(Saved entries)
+ + +

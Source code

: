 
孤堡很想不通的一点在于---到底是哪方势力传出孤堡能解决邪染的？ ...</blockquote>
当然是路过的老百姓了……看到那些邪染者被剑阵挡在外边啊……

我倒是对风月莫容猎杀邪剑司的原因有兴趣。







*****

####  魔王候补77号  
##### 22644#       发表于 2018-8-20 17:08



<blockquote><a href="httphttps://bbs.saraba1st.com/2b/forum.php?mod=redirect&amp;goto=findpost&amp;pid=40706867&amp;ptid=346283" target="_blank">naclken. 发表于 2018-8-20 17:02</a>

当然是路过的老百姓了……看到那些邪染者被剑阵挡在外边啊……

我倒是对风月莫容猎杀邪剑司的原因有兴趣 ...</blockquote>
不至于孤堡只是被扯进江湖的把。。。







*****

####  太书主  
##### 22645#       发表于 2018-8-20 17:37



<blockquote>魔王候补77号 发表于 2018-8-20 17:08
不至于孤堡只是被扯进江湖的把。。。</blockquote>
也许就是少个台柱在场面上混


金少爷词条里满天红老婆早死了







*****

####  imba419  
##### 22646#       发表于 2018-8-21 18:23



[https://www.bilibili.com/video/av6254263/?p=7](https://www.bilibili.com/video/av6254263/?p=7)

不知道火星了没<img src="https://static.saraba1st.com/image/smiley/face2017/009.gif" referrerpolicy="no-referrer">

+ + +

# Work request
What lines in the data include the string "我倒是对风月莫容猎杀邪剑司的原因有兴趣"? Copy each one.

# Expected answer
我倒是对风月莫容猎杀邪剑司的原因有兴趣。
我倒是对风月莫容猎杀邪剑司的原因有兴趣 ...</blockquote>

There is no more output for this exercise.